- [TASK STATEMENT] Your task is to print, exactly and only, the lines from the start of the entries below through the line with "Außerdem wird dort". Include both ends, but skip the pictures.

(Collected data)
**********

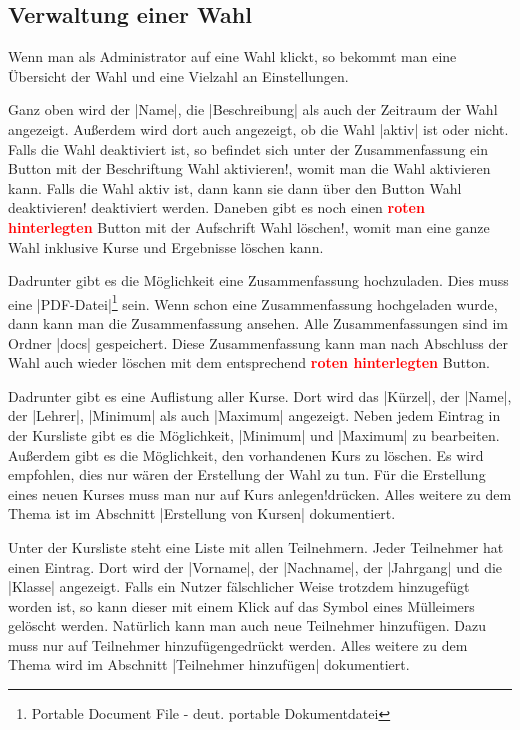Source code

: \documentclass[ngerman]{ltxdoc}
\begin{document}
\subsection{Verwaltung einer Wahl}

Wenn man als Administrator auf eine Wahl klickt, so bekommt man eine Übersicht
der Wahl und eine Vielzahl an Einstellungen.

Ganz oben wird der |Name|, die |Beschreibung| als auch der Zeitraum der Wahl angezeigt.
Außerdem wird dort auch angezeigt, ob die Wahl |aktiv| ist oder nicht. Falls die
Wahl deaktiviert ist, so befindet sich unter der Zusammenfassung ein Button mit der
Beschriftung \glqq Wahl aktivieren!\grqq, womit man die Wahl aktivieren kann. Falls
die Wahl aktiv ist, dann kann sie dann über den Button \glqq Wahl deaktivieren!\grqq
deaktiviert werden. Daneben gibt es noch einen \textcolor{red}{\textbf{roten hinterlegten}}
Button mit der Aufschrift \glqq Wahl löschen!\grqq, womit man eine ganze Wahl inklusive
Kurse und Ergebnisse löschen kann.

Dadrunter gibt es die Möglichkeit eine Zusammenfassung hochzuladen. Dies muss eine
|PDF-Datei|\footnote{Portable Document File - deut. portable Dokumentdatei} sein.
Wenn schon eine Zusammenfassung hochgeladen wurde, dann kann man die Zusammenfassung
ansehen. Alle Zusammenfassungen sind im Ordner |docs| gespeichert. Diese Zusammenfassung
kann man nach Abschluss der Wahl auch wieder löschen mit dem entsprechend \textcolor{red}{\textbf{roten hinterlegten}}
Button.

Dadrunter gibt es eine Auflistung aller Kurse. Dort wird das |Kürzel|, der |Name|,
der |Lehrer|, |Minimum| als auch |Maximum| angezeigt. Neben jedem Eintrag in der
Kursliste gibt es die Möglichkeit, |Minimum| und |Maximum| zu bearbeiten. Außerdem
gibt es die Möglichkeit, den vorhandenen Kurs zu löschen. Es wird empfohlen, dies
nur wären der Erstellung der Wahl zu tun. Für die Erstellung eines neuen Kurses
muss man nur auf \glqq Kurs anlegen!\grqq drücken. Alles weitere zu dem Thema ist
im Abschnitt |Erstellung von Kursen| dokumentiert.

Unter der Kursliste steht eine Liste mit allen Teilnehmern. Jeder Teilnehmer
hat einen Eintrag. Dort wird der |Vorname|, der |Nachname|, der |Jahrgang|
und die |Klasse| angezeigt. Falls ein Nutzer fälschlicher Weise trotzdem hinzugefügt
worden ist, so kann dieser mit einem Klick auf das Symbol eines Mülleimers gelöscht
werden. Natürlich kann man auch neue Teilnehmer hinzufügen. Dazu muss nur auf
\glqq Teilnehmer hinzufügen\grqq gedrückt werden. Alles weitere zu dem Thema wird
im Abschnitt |Teilnehmer hinzufügen| dokumentiert.
\end{document}
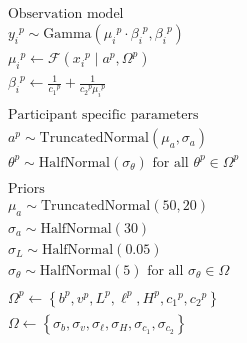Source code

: \documentclass[a4paper,12pt]{article}
\begin{document}
\begin{align*}
    &\text{Observation model} \\
    &{y_i}^{p}\sim \text{Gamma}\left({\mu_i}^{p}\cdot{\beta_i}^{p}, {\beta_i}^{p}\right) \\
    &{\mu_i}^{p} \gets \mathcal{F}\left({x_i}^{p} \mid a^{p}, {\Omega}^{p}\right) \\
    &{\beta_i}^{p} \gets \frac1{{c_1}^{p}} + \frac1{{c_2}^{p}{\mu_i}^{p}}\\\\
    &\text{Participant specific parameters} \\
    &a^{p} \sim \text{TruncatedNormal}\left({\mu_a}, {\sigma_a}\right)\\
    &{\theta}^{p} \sim \text{HalfNormal}\left({\sigma_{\theta}}\right) \text{ for all } \theta^{p} \in {\Omega}^{p}\\\\
    &\text{Priors} \\
    & {\mu_a} \sim \text{TruncatedNormal}\left(50, 20\right)\\
    &{\sigma_a} \sim \text{HalfNormal}\left(30\right)\\
    &{\sigma_L} \sim \text{HalfNormal}\left(0.05\right)\\
    &{\sigma_\theta} \sim \text{HalfNormal}\left(5\right) \text{ for all } {\sigma_\theta}\in \Omega\\\\
    &{\Omega}^{p} \gets \left\{{b}^{p}, {v}^{p}, {L}^{p}, {\ell}^{p}, {H}^{p}, {c_1}^{p}, {c_2}^{p}\right\}\\
    &\Omega \gets \left\{{\sigma_{b}}, {\sigma_{v}},  {\sigma_{\ell}}, {\sigma_{H}}, {\sigma_{c_1}}, {\sigma_{c_2}}\right\}
\end{align*}
\end{document}
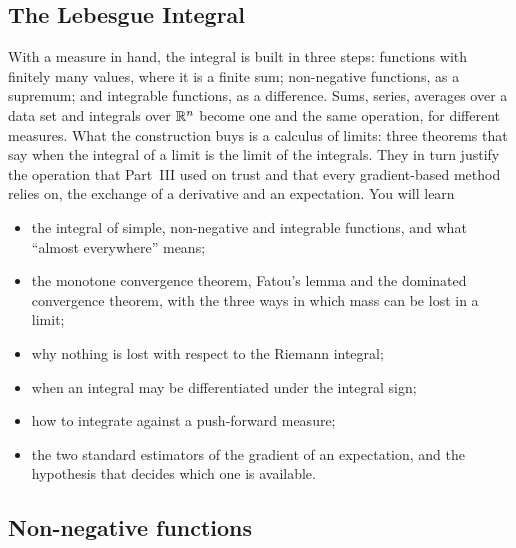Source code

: \begin{notechapter}
\chapter{The Lebesgue Integral}
\label{ch:lebesgue-integral}

\begin{chapterintro}
With a measure in hand, the integral is built in three steps: functions
with finitely many values, where it is a finite sum; non-negative
functions, as a supremum; and integrable functions, as a difference.
Sums, series, averages over a data set and integrals over $\mathbb{R}^n$ become
one and the same operation, for different measures. What the
construction buys is a calculus of limits: three theorems that say when
the integral of a limit is the limit of the integrals. They in turn
justify the operation that Part~III used on trust and that every
gradient-based method relies on, the exchange of a derivative and an
expectation. You will learn
\begin{itemize}[nosep]
  \item the integral of simple, non-negative and integrable functions,
        and what ``almost everywhere'' means;
  \item the monotone convergence theorem, Fatou's lemma and the dominated
        convergence theorem, with the three ways in which mass can be
        lost in a limit;
  \item why nothing is lost with respect to the Riemann integral;
  \item when an integral may be differentiated under the integral sign;
  \item how to integrate against a push-forward measure;
  \item the two standard estimators of the gradient of an expectation,
        and the hypothesis that decides which one is available.
\end{itemize}
\end{chapterintro}

\section{Non-negative functions}\label{lebesgue-integral:sec:positive}


\end{notechapter}
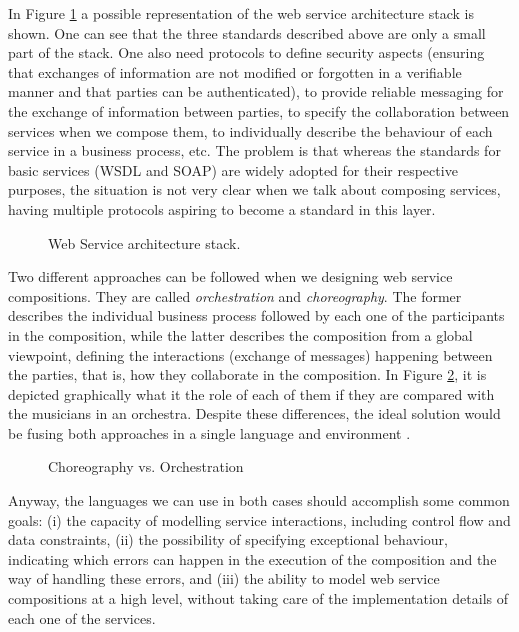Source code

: In Figure \ref{Figure1} a possible representation of the web service architecture stack is shown. 
One can see that the three standards described above are only a small part of the stack. 
One also need protocols to define security aspects (ensuring that exchanges of information 
are not modified or forgotten in a verifiable manner and that parties can be authenticated), 
to provide reliable messaging for the exchange of information between parties, 
to specify the collaboration between services when we compose them, 
to individually describe the behaviour of each service in a business process, etc. 
The problem is that whereas the standards for basic services (WSDL and SOAP) 
are widely adopted for their respective purposes, the situation is not very 
clear when we talk about composing services, 
having multiple protocols aspiring to become a standard in this layer.

\begin{figure}[h]
\begin{center}
\end{center}
\caption{Web Service architecture stack.}
\label{Figure1}
\end{figure}

Two different approaches can be followed when we designing web service compositions. 
They are called \textit{orchestration} and \textit{choreography}. 
The former describes the individual business process followed by 
each one of the participants in the composition, 
while the latter describes the composition from a global viewpoint, 
defining the interactions (exchange of messages) happening between the parties, that is, 
how they collaborate in the composition. In Figure \ref{orch}, it is depicted graphically what it the role
of each of them if they are compared with the musicians in an orchestra. Despite these differences, the ideal solution would 
be fusing both approaches in a single language and environment \cite{Papazoglou2007}.

\begin{figure}[h]
\begin{center}
\end{center}
\caption{Choreography vs. Orchestration}
\label{orch}
\end{figure}

Anyway, the languages we can use in both cases should accomplish some common goals: 
(i) the capacity of modelling service interactions, including control flow and data constraints, 
(ii) the possibility of specifying exceptional behaviour, 
indicating which errors can happen in the execution of the composition 
and the way of handling these errors, and (iii) the ability to model web service compositions at a high level, 
without taking care of the implementation details of each one of the services.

**********

- [EXERCISE RESULT]
Source code

: \documentclass[ngerman]{ltxdoc}
\begin{document}
\subsection{Verwaltung einer Wahl}

Wenn man als Administrator auf eine Wahl klickt, so bekommt man eine Übersicht
der Wahl und eine Vielzahl an Einstellungen.

Ganz oben wird der |Name|, die |Beschreibung| als auch der Zeitraum der Wahl angezeigt.
Außerdem wird dort auch angezeigt, ob die Wahl |aktiv| ist oder nicht. Falls die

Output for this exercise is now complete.